[SPARK-51974][CONNECT][ML] Limit model size and per-session model cache size #50751

WeichenXu123 · 2025-04-29T09:09:09Z

What changes were proposed in this pull request?

Limit model size and per-session model cache size.

Configurations:

spark.connect.session.connectML.mlCache.memoryControl.enabled
spark.connect.session.connectML.mlCache.memoryControl.maxInMemorySize
spark.connect.session.connectML.mlCache.memoryControl.offloadingTimeout
spark.connect.session.connectML.mlCache.memoryControl.maxModelSize
spark.connect.session.connectML.mlCache.memoryControl.maxSize

Only when spark.connect.session.connectML.mlCache.memoryControl.enabled is true, the rest configures can work.

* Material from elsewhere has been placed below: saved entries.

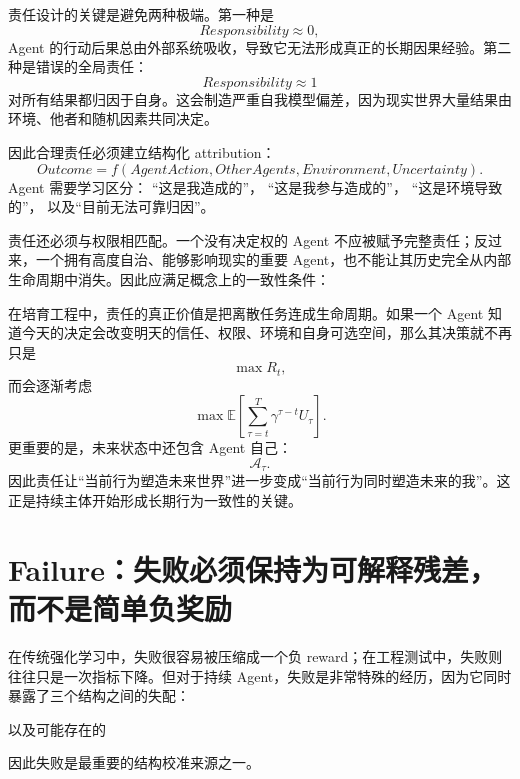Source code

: 责任设计的关键是避免两种极端。第一种是
\[
Responsibility\approx0,
\]
Agent 的行动后果总由外部系统吸收，导致它无法形成真正的长期因果经验。第二种是错误的全局责任：
\[
Responsibility\approx1
\]
对所有结果都归因于自身。这会制造严重自我模型偏差，因为现实世界大量结果由环境、他者和随机因素共同决定。

因此合理责任必须建立结构化 attribution：
\[
Outcome
=
f
(
AgentAction,
OtherAgents,
Environment,
Uncertainty
).
\]
Agent 需要学习区分：
“这是我造成的”，
“这是我参与造成的”，
“这是环境导致的”，
以及“目前无法可靠归因”。

责任还必须与权限相匹配。一个没有决定权的 Agent 不应被赋予完整责任；反过来，一个拥有高度自治、能够影响现实的重要 Agent，也不能让其历史完全从内部生命周期中消失。因此应满足概念上的一致性条件：
\begin{statementbox}
\centering
{}
\end{statementbox}

在培育工程中，责任的真正价值是把离散任务连成生命周期。如果一个 Agent 知道今天的决定会改变明天的信任、权限、环境和自身可选空间，那么其决策就不再只是
\[
\max R_t,
\]
而会逐渐考虑
\[
\max
\mathbb E
\left[
\sum_{\tau=t}^{T}
\gamma^{\tau-t}
U_\tau
\right].
\]
更重要的是，未来状态中还包含 Agent 自己：
\[
\mathcal A_{\tau}.
\]
因此责任让“当前行为塑造未来世界”进一步变成“当前行为同时塑造未来的我”。这正是持续主体开始形成长期行为一致性的关键。

\section{Failure：失败必须保持为可解释残差，而不是简单负奖励}

在传统强化学习中，失败很容易被压缩成一个负 reward；在工程测试中，失败则往往只是一次指标下降。但对于持续 Agent，失败是非常特殊的经历，因为它同时暴露了三个结构之间的失配：
\begin{statementbox}
\centering
{}
\end{statementbox}
\begin{statementbox}
\centering
{}
\end{statementbox}
以及可能存在的
\begin{statementbox}
\centering
{}
\end{statementbox}
因此失败是最重要的结构校准来源之一。


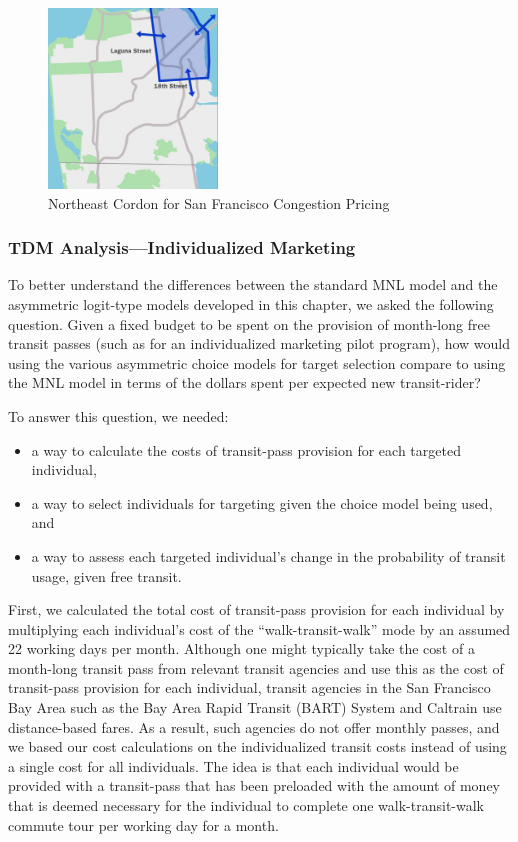 \begin{figure}
\centering
\includegraphics[width=0.4\textwidth]{chapter3/images/Fig3}
\caption{Northeast Cordon for San Francisco Congestion Pricing \citep{sfcta_san_2010}}
\label{fig:northeast_cordon}
\end{figure}

\subsubsection{TDM Analysis---Individualized Marketing}
\label{sec:application_tdm_analysis_procedures}
To better understand the differences between the standard MNL model and the asymmetric logit-type models developed in this chapter, we asked the following question. Given a fixed budget to be spent on the provision of month-long free transit passes (such as for an individualized marketing pilot program), how would using the various asymmetric choice models for target selection compare to using the MNL model in terms of the dollars spent per expected new transit-rider?

To answer this question, we needed:
\begin{itemize}
\item a way to calculate the costs of transit-pass provision for each targeted individual,
\item a way to select individuals for targeting given the choice model being used, and
\item a way to assess each targeted individual's change in the probability of transit usage, given free transit.
\end{itemize}
First, we calculated the total cost of transit-pass provision for each individual by multiplying each individual's cost of the ``walk-transit-walk'' mode by an assumed 22 working days per month. Although one might typically take the cost of a month-long transit pass from relevant transit agencies and use this as the cost of transit-pass provision for each individual, transit agencies in the San Francisco Bay Area such as the Bay Area Rapid Transit (BART) System and Caltrain use distance-based fares. As a result, such agencies do not offer monthly passes, and we based our cost calculations on the individualized transit costs instead of using a single cost for all individuals. The idea is that each individual would be provided with a transit-pass that has been preloaded with the amount of money that is deemed necessary for the individual to complete one walk-transit-walk commute tour per working day for a month.

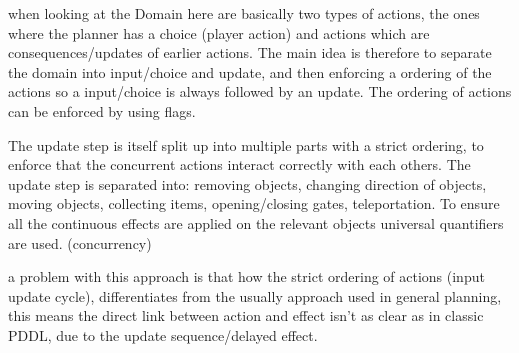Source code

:		when looking at the Domain here are basically two types of actions, the ones where the planner has a choice (player action) and actions which are consequences/updates of earlier actions. The main idea is therefore to separate the domain into input/choice and update, and then enforcing a ordering of the actions so a input/choice is always followed by an update. The ordering of actions can be enforced by using flags.	
		
		The update step is itself split up into multiple parts with a strict ordering, to enforce that the concurrent actions interact correctly with each others. The update step is separated into: removing objects, changing direction of objects, moving objects, collecting items, opening/closing gates, teleportation. To ensure all the continuous effects are applied on the relevant objects universal quantifiers are used. (concurrency)
		
		a problem with this approach is that how the strict ordering of actions (input update cycle), differentiates from the usually approach used in general planning, this means the direct link between action and effect isn't as clear as in classic PDDL, due to the update sequence/delayed effect.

Why are the changes needed?

Motivation: This is for ML cache management, to avoid huge ML cache affecting Spark driver availability.

Does this PR introduce any user-facing change?

No.

How was this patch tested?

UT.

Was this patch authored or co-authored using generative AI tooling?

No.

Signed-off-by: Weichen Xu <[email protected]>

sql/connect/server/src/main/scala/org/apache/spark/sql/connect/config/Connect.scala

xi-db · 2025-05-02T10:06:19Z

sql/connect/server/src/main/scala/org/apache/spark/sql/connect/ml/MLCache.scala

@@ -61,6 +61,31 @@ private[connect] class MLCache(sessionHolder: SessionHolder) extends Logging {

  private[ml] val totalSizeBytes: AtomicLong = new AtomicLong(0)

+  private[ml] val totalModelCacheSizeBytes: AtomicLong = new AtomicLong(0)


The "totalSizeBytes" above is tracking the total size in memory. Why do we need to use a different totalModelCacheSizeBytes?

totalModelCacheSizeBytes is for counting in-memory + offloaded data size
totalSizeBytes is for counting in-memory size, I will rename it to totalInMemorySizeBytes

sql/connect/server/src/main/scala/org/apache/spark/sql/connect/ml/MLCache.scala

common/utils/src/main/resources/error/error-conditions.json

zhengruifeng

I think we need to reformat the error classes, otherwise LGTM

Signed-off-by: Weichen Xu <[email protected]>

WeichenXu123 · 2025-05-05T13:02:14Z

Refactored configurations: @zhengruifeng @xi-db

spark.connect.session.connectML.mlCache.memoryControl.enabled
spark.connect.session.connectML.mlCache.memoryControl.maxInMemorySize
spark.connect.session.connectML.mlCache.memoryControl.offloadingTimeout
spark.connect.session.connectML.mlCache.memoryControl.maxModelSize
spark.connect.session.connectML.mlCache.memoryControl.maxSize

Only when spark.connect.session.connectML.mlCache.memoryControl.enabled is true, the rest configures can work.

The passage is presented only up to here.